In the entries below, find each line with the string "黄帝内经" and copy it.

Source information section start

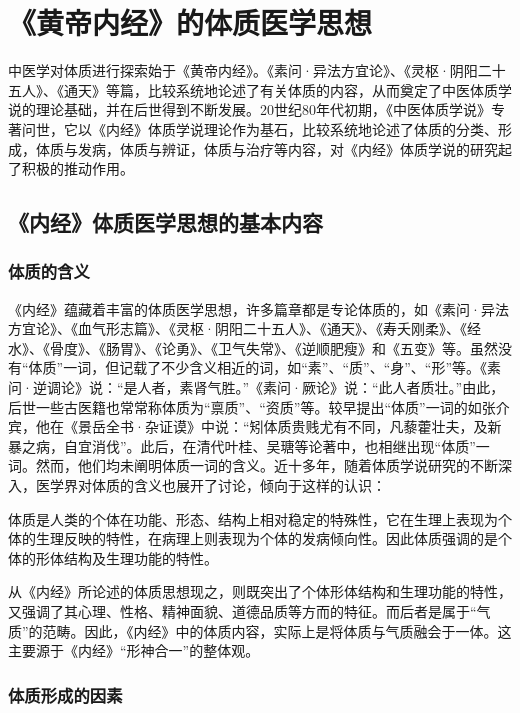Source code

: \documentclass[draft,12pt]{ctexbook}
\begin{document}
\pagestyle{main}
\fi
\chapter{《黄帝内经》的体质医学思想}%

中医学对体质进行探索始于《黄帝内经》。《素问·异法方宜论》、《灵枢·阴阳二十五人》、《通天》等篇，比较系统地论述了有关体质的内容，从而奠定了中医体质学说的理论基础，并在后世得到不断发展。20世纪80年代初期，《中医体质学说》专著问世，它以《内经》体质学说理论作为基石，比较系统地论述了体质的分类、形成，体质与发病，体质与辨证，体质与治疗等内容，对《内经》体质学说的研究起了积极的推动作用。

\section{《内经》体质医学思想的基本内容}%

\subsection{体质的含义}%

《内经》蕴藏着丰富的体质医学思想，许多篇章都是专论体质的，如《素问·异法方宜论》、《血气形志篇》、《灵枢·阴阳二十五人》、《通天》、《寿夭刚柔》、《经水》、《骨度》、《肠胃》、《论勇》、《卫气失常》、《逆顺肥瘦》和《五变》等。虽然没有“体质”一词，但记载了不少含义相近的词，如“素”、“质”、“身”、“形”等。《素问·逆调论》说：“是人者，素肾气胜。”《素问·厥论》说：“此人者质壮。”由此，后世一些古医籍也常常称体质为“禀质”、“资质”等。较早提出“体质”一词的如张介宾，他在《景岳全书·杂证谟》中说：“矧体质贵贱尤有不同，凡藜藿壮夫，及新暴之病，自宜消伐”。此后，在清代叶桂、吴瑭等论著中，也相继出现“体质”一词。然而，他们均未阐明体质一词的含义。近十多年，随着体质学说研究的不断深入，医学界对体质的含义也展开了讨论，倾向于这样的认识：

体质是人类的个体在功能、形态、结构上相对稳定的特殊性，它在生理上表现为个体的生理反映的特性，在病理上则表现为个体的发病倾向性。因此体质强调的是个体的形体结构及生理功能的特性。

从《内经》所论述的体质思想现之，则既突出了个体形体结构和生理功能的特性，又强调了其心理、性格、精神面貌、道德品质等方而的特征。而后者是属于“气质”的范畴。因此，《内经》中的体质内容，实际上是将体质与气质融会于一体。这主要源于《内经》“形神合一”的整体观。

\subsection{体质形成的因素}%
\end{document}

Source information section end

* [Response area]
\chapter{《黄帝内经》的体质医学思想}%
中医学对体质进行探索始于《黄帝内经》。《素问·异法方宜论》、《灵枢·阴阳二十五人》、《通天》等篇，比较系统地论述了有关体质的内容，从而奠定了中医体质学说的理论基础，并在后世得到不断发展。20世纪80年代初期，《中医体质学说》专著问世，它以《内经》体质学说理论作为基石，比较系统地论述了体质的分类、形成，体质与发病，体质与辨证，体质与治疗等内容，对《内经》体质学说的研究起了积极的推动作用。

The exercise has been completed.